- TASK OBJECTIVE
Scan the lines below and report each one containing "річного" by copying it.

(Collected data)
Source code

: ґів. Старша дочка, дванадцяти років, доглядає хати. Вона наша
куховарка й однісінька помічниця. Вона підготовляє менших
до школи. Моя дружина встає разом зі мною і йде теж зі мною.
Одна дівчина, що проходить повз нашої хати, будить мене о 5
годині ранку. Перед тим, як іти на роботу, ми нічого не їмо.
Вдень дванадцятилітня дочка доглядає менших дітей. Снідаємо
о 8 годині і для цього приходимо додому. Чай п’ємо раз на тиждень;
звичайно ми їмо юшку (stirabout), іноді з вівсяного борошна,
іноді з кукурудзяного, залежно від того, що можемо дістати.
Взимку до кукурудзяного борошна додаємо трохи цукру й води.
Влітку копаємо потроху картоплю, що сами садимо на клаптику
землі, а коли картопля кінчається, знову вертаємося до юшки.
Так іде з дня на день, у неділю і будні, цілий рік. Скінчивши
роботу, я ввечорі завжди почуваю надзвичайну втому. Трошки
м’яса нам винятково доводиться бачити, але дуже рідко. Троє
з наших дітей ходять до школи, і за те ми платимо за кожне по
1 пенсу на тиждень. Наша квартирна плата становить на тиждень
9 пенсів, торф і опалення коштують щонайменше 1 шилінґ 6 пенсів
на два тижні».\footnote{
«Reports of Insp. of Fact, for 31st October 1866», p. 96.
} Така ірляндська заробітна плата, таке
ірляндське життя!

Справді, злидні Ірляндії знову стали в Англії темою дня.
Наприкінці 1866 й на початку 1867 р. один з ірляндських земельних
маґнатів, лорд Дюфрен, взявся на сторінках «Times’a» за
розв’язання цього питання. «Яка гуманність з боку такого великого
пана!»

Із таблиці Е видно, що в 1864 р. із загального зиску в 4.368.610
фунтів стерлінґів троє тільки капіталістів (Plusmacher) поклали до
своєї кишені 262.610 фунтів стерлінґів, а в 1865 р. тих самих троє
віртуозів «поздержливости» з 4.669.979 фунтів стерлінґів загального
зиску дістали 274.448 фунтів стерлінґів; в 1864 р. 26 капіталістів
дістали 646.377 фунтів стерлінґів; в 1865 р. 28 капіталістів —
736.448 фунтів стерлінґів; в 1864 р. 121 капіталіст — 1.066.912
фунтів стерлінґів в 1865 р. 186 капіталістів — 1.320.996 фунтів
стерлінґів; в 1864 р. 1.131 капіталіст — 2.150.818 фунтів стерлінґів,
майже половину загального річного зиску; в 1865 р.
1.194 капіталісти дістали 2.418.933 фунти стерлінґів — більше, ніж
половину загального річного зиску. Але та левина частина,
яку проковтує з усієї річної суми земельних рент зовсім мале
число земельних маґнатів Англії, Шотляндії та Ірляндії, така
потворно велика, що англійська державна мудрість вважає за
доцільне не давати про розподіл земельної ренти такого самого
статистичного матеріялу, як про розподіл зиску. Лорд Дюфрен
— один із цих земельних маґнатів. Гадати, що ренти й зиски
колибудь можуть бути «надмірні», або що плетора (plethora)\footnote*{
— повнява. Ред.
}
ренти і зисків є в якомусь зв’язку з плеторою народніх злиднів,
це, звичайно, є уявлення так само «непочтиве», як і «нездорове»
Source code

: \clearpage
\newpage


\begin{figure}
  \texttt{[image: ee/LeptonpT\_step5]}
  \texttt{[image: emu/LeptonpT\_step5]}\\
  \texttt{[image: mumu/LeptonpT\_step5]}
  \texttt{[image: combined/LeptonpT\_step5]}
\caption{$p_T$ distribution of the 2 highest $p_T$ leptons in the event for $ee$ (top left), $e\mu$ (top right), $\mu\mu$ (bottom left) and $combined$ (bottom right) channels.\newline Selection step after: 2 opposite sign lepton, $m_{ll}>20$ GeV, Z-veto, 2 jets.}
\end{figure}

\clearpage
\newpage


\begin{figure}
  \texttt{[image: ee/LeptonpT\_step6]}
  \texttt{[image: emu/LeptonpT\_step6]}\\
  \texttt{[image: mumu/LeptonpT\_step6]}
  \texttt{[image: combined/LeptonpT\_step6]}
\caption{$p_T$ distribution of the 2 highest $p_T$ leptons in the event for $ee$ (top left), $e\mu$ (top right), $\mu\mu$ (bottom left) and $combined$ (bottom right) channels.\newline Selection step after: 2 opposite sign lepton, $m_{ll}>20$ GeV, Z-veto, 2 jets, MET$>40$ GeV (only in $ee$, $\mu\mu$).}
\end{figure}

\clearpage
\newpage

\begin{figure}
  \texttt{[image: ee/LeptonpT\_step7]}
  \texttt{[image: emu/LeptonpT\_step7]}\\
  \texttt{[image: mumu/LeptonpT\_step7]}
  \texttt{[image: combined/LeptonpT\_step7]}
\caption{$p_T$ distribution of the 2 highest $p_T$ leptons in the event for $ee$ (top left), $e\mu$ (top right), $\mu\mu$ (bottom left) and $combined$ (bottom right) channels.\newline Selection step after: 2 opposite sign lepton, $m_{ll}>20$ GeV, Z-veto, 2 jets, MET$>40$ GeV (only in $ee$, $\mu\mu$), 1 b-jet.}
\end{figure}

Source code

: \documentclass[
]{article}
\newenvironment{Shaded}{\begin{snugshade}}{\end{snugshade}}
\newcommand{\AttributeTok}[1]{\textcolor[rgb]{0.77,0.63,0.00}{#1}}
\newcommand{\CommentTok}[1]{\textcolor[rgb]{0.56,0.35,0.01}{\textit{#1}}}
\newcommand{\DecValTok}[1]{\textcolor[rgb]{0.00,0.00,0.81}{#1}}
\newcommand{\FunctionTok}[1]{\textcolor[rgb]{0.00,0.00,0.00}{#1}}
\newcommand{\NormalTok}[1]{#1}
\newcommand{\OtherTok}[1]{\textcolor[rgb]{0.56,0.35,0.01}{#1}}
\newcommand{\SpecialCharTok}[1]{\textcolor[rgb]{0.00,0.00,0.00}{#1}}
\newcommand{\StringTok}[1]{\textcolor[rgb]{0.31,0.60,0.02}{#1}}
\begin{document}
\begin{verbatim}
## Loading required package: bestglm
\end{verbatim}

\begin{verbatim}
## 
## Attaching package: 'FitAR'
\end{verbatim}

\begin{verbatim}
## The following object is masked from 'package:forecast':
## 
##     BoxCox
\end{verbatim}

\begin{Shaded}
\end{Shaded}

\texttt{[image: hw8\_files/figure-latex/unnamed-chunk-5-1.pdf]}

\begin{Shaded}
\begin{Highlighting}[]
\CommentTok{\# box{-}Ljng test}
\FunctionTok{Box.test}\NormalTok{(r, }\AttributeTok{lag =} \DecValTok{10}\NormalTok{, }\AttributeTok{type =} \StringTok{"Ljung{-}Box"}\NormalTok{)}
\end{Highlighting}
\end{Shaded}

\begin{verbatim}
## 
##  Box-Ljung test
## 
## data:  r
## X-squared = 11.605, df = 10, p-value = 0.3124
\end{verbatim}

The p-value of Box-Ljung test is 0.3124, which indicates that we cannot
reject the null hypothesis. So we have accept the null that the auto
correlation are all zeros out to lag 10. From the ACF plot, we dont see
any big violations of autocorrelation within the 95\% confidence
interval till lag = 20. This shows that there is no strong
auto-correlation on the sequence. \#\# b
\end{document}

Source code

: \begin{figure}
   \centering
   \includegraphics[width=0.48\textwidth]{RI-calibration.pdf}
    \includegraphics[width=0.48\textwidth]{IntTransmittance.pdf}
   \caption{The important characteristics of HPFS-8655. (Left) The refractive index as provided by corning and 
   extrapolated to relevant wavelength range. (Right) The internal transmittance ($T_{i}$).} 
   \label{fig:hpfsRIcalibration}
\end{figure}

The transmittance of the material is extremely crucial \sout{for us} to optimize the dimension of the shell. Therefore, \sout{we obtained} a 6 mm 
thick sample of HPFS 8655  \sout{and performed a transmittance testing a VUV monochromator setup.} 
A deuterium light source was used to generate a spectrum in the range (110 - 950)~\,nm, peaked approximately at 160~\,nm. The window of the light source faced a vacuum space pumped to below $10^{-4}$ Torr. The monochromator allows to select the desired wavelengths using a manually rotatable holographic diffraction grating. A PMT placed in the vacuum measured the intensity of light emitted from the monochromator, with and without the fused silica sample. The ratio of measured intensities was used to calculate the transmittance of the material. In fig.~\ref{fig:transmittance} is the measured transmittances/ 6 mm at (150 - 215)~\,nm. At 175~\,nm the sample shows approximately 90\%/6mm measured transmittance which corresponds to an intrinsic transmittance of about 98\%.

- RESPONSE AREA
майже половину загального річного зиску; в 1865 р.
половину загального річного зиску. Але та левина частина,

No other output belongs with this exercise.